▶ Assignment: Identify every line in the records below that contains the word "sparse", and reproduce each one.
★ ★ ★ ★ ★
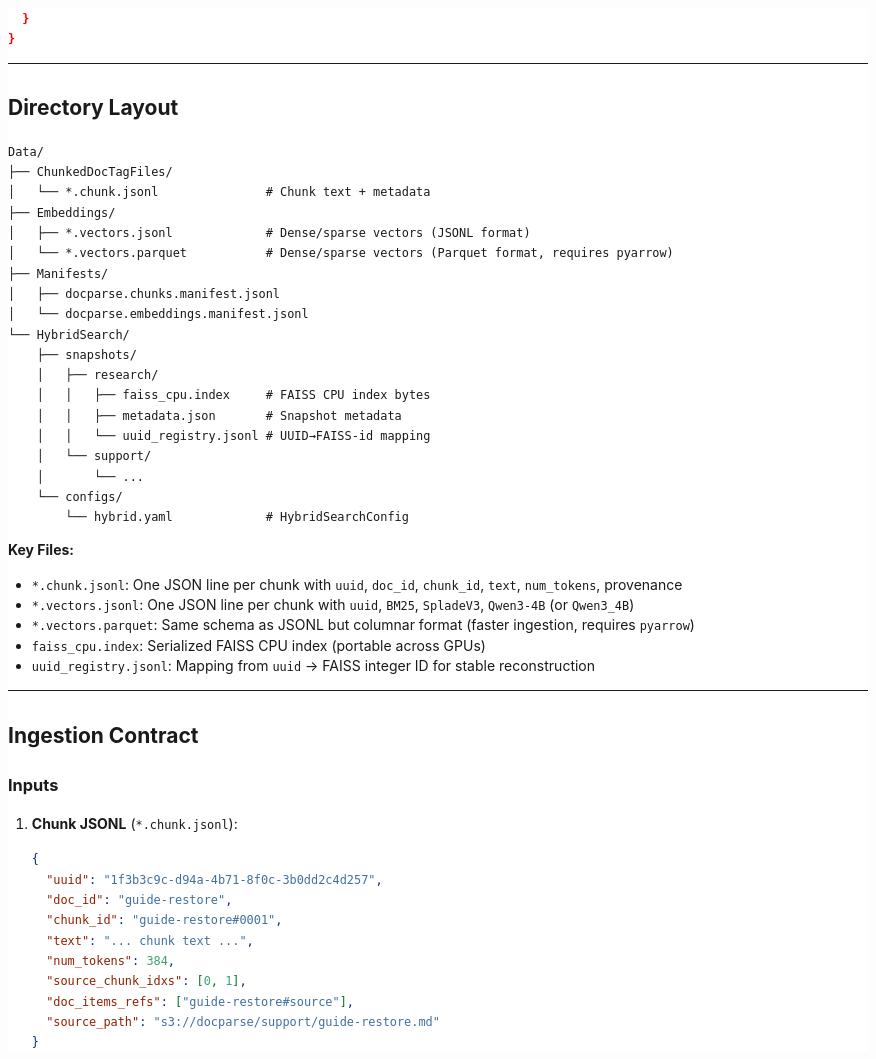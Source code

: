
 ```json
  }
}
```

---

## Directory Layout

```
Data/
├── ChunkedDocTagFiles/
│   └── *.chunk.jsonl               # Chunk text + metadata
├── Embeddings/
│   ├── *.vectors.jsonl             # Dense/sparse vectors (JSONL format)
│   └── *.vectors.parquet           # Dense/sparse vectors (Parquet format, requires pyarrow)
├── Manifests/
│   ├── docparse.chunks.manifest.jsonl
│   └── docparse.embeddings.manifest.jsonl
└── HybridSearch/
    ├── snapshots/
    │   ├── research/
    │   │   ├── faiss_cpu.index     # FAISS CPU index bytes
    │   │   ├── metadata.json       # Snapshot metadata
    │   │   └── uuid_registry.jsonl # UUID→FAISS-id mapping
    │   └── support/
    │       └── ...
    └── configs/
        └── hybrid.yaml             # HybridSearchConfig
```

**Key Files:**

- `*.chunk.jsonl`: One JSON line per chunk with `uuid`, `doc_id`, `chunk_id`, `text`, `num_tokens`, provenance
- `*.vectors.jsonl`: One JSON line per chunk with `uuid`, `BM25`, `SpladeV3`, `Qwen3-4B` (or `Qwen3_4B`)
- `*.vectors.parquet`: Same schema as JSONL but columnar format (faster ingestion, requires `pyarrow`)
- `faiss_cpu.index`: Serialized FAISS CPU index (portable across GPUs)
- `uuid_registry.jsonl`: Mapping from `uuid` → FAISS integer ID for stable reconstruction

---

## Ingestion Contract

### Inputs

1. **Chunk JSONL** (`*.chunk.jsonl`):

   ```json
   {
     "uuid": "1f3b3c9c-d94a-4b71-8f0c-3b0dd2c4d257",
     "doc_id": "guide-restore",
     "chunk_id": "guide-restore#0001",
     "text": "... chunk text ...",
     "num_tokens": 384,
     "source_chunk_idxs": [0, 1],
     "doc_items_refs": ["guide-restore#source"],
     "source_path": "s3://docparse/support/guide-restore.md"
   }
   ```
★ ★ ★ ★ ★
▶ Task solution:
│   ├── *.vectors.jsonl             # Dense/sparse vectors (JSONL format)
│   └── *.vectors.parquet           # Dense/sparse vectors (Parquet format, requires pyarrow)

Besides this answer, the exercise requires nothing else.